Attracting, training, and retaining veterinarians to support commercial agriculture in rural Canada is the goal of newly developed criteria in Manitoba.
As part of its strategy to build the province’s animal healthcare capacity, the Manitoba government has expanded its inter-provincial agreement with the Western College of Veterinary Medicine (WCVM) at the University of Saskatchewan to provide increased annual funding for the acceptance of Manitoba students.
“Our government has invested in this new strategy to address the critical shortage of veterinarians providing care for commercial livestock and poultry operations in rural Manitoba,” says the province’s agriculture minister, Derek Johnson. “The agricultural sector is vital to our provincial economy, and we are committed to providing support to address the sector’s needs.”

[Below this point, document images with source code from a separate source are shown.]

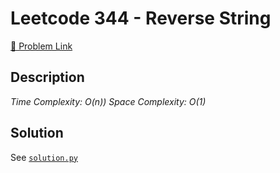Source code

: # Leetcode 344 - Reverse String

[🔗 Problem Link](https://leetcode.com/problems/reverse-string/)

## Description

*Time Complexity: O(n))
Space Complexity: O(1)*

## Solution

See [`solution.py`](solution.py)
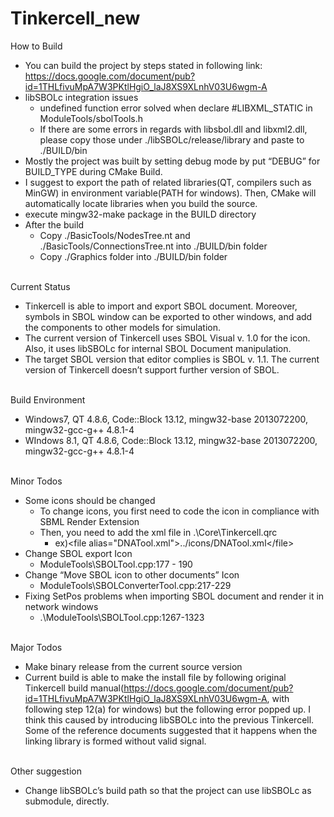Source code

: # Tinkercell_new

<div>How to Build</div>
<ul>
<li>You can build the project by steps stated in following link: <a href="https://docs.google.com/document/pub?id=1THLfivuMpA7W3PKtlHgiO_laJ8XS9XLnhV03U6wgm-A">https://docs.google.com/document/pub?id=1THLfivuMpA7W3PKtlHgiO_laJ8XS9XLnhV03U6wgm-A</a></li>
<li>libSBOLc integration issues
<ul>
<li>undefined function error solved when declare #LIBXML_STATIC in ModuleTools/sbolTools.h</li>
<li>If there are some errors in regards with libsbol.dll and libxml2.dll, please copy those under ./libSBOLc/release/library and paste to ./BUILD/bin</li>
</ul>
</li>
<li>Mostly the project was built by setting debug mode by put “DEBUG” for BUILD_TYPE during CMake Build.</li>
<li>I suggest to export the path of related libraries(QT, compilers such as MinGW) in environment variable(PATH for windows). Then, CMake will automatically locate libraries when you build the source.</li>
<li>execute mingw32-make package in the BUILD directory</li>
<li>After the build
<ul>
<li>Copy ./BasicTools/NodesTree.nt and ./BasicTools/ConnectionsTree.nt into ./BUILD/bin folder</li>
<li>Copy ./Graphics folder into ./BUILD/bin folder</li>
</ul>
</li>
</ul>
<div><br/></div>
<div>Current Status</div>
<ul>
<li>Tinkercell is able to import and export SBOL document. Moreover, symbols in SBOL window can be exported to other windows, and add the components to other models for simulation.</li>
<li>The current version of Tinkercell uses SBOL Visual v. 1.0 for the icon. Also, it uses libSBOLc for internal SBOL Document manipulation.</li>
<li>The target SBOL version that editor complies is SBOL v. 1.1. The current version of Tinkercell doesn’t support further version of SBOL.</li>
</ul>
<div><br/></div>
<div>Build Environment</div>
<ul>
<li>Windows7, QT 4.8.6, Code::Block 13.12, mingw32-base 2013072200, mingw32-gcc-g++ 4.8.1-4</li>
<li>WIndows 8.1, QT 4.8.6, Code::Block 13.12, mingw32-base 2013072200, mingw32-gcc-g++ 4.8.1-4</li>
</ul>
<div><br/></div>
<div>Minor Todos</div>
<ul>
<li>Some icons should be changed
<ul>
<li>To change icons, you first need to code the icon in compliance with SBML Render Extension</li>
<li>Then, you need to add the xml file in .\Core\Tinkercell.qrc
<ul>
<li>ex)&lt;file alias="DNATool.xml"&gt;../icons/DNATool.xml&lt;/file&gt;</li>
</ul>
</li>
</ul>
</li>
<li>Change SBOL export Icon
<ul>
<li>ModuleTools\SBOLTool.cpp:177 - 190</li>
</ul>
</li>
<li>Change “Move SBOL icon to other documents” Icon
<ul>
<li>ModuleTools\SBOLConverterTool.cpp:217-229</li>
</ul>
</li>
<li>Fixing SetPos problems when importing SBOL document and render it in network windows
<ul>
<li>.\ModuleTools\SBOLTool.cpp:1267-1323</li>
</ul>
</li>
</ul>
<div><br/></div>
<div>Major Todos</div>
<ul>
<li>Make binary release from the current source version</li>
<li>Current build is able to make the install file by following original Tinkercell build manual(<a href="https://docs.google.com/document/pub?id=1THLfivuMpA7W3PKtlHgiO_laJ8XS9XLnhV03U6wgm-A">https://docs.google.com/document/pub?id=1THLfivuMpA7W3PKtlHgiO_laJ8XS9XLnhV03U6wgm-A</a>, with following step 12(a) for windows) but the following error popped up. I think this caused by introducing libSBOLc into the previous Tinkercell. Some of the reference documents suggested that it happens when the linking library is formed without valid signal.</li>
</ul>
<div><br/></div>
<div>Other suggestion</div>
<ul>
<li>Change libSBOLc’s build path so that the project can use libSBOLc as submodule, directly.</li>
</ul>

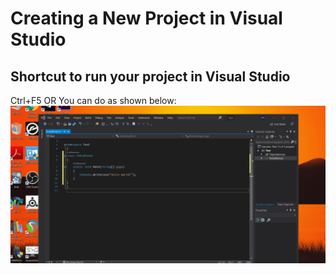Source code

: # Creating a New Project in Visual Studio
## Shortcut to run your project in Visual Studio
Ctrl+F5 
OR
You can do as shown below:
![Shortcut](RunningProgram.gif)
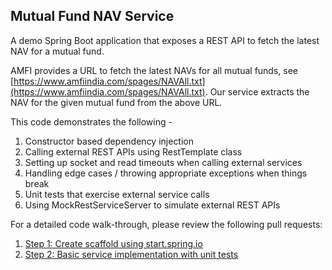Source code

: ## Mutual Fund NAV Service

A demo Spring Boot application that exposes a REST API to fetch the latest NAV for a mutual fund. 

AMFI provides a URL to fetch the latest NAVs for all mutual funds, see [https://www.amfiindia.com/spages/NAVAll.txt](https://www.amfiindia.com/spages/NAVAll.txt). Our service extracts the NAV for the given mutual fund from the above URL.

This code demonstrates the following - 

1. Constructor based dependency injection
1. Calling external REST APIs using RestTemplate class
1. Setting up socket and read timeouts when calling external services
1. Handling edge cases / throwing appropriate exceptions when things break
1. Unit tests that exercise external service calls
1. Using MockRestServiceServer to simulate external REST APIs


For a detailed code walk-through, please review the following pull requests:

1. [Step 1: Create scaffold using start.spring.io](https://github.com/sripkrishnan/amfi/pull/1)
1. [Step 2: Basic service implementation with unit tests](https://github.com/sripkrishnan/amfi/pull/2)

Currently, Manitoba receives 15 guaranteed subsidized seats at the Saskatoon-based WCVM for new entrants annually.
The province will increase its funding contribution to the college by $539,200 for the 2023-24 academic year to a total of $7,009,600, raising the number of Manitoba intake students from 15 to 20. This gradually increasing funding commitment will bring Manitoba student intake to 20 seats every year until it supports 80 students, annually, through the four-year program.
Given the particular need for veterinarians to support commercial livestock and poultry operations in rural Manitoba and for improved biosecurity, the five new intake seats will be targeted for an expansion of veterinary care for the agricultural sector.
Specifically, selected students will be expected to have:
- an expressed desire to pursue veterinary practices in commercial agriculture in rural Manitoba;
- a solid academic foundation through achievement in a university-level animal science program; and
- practical knowledge and experience in the livestock or poultry industries, gained through significant experience prior to enrolment.
“This is an important step toward addressing the shortage of veterinarians in rural Manitoba,” says Manitoba Beef Producers president, Tyler Fulton. “We appreciate the focus on recruiting students who have a direct interest and first-hand experience in working with animals, and who have been raised in a rural environment.”
“Our government will collaborate with stakeholders and WCVM in upcoming years to ensure the objectives of this targeted approach are met,” Johnson adds. “Manitoba Agriculture will also work with educational institutions, agricultural organizations, and other stakeholders to ensure information on the new strategy is shared widely.”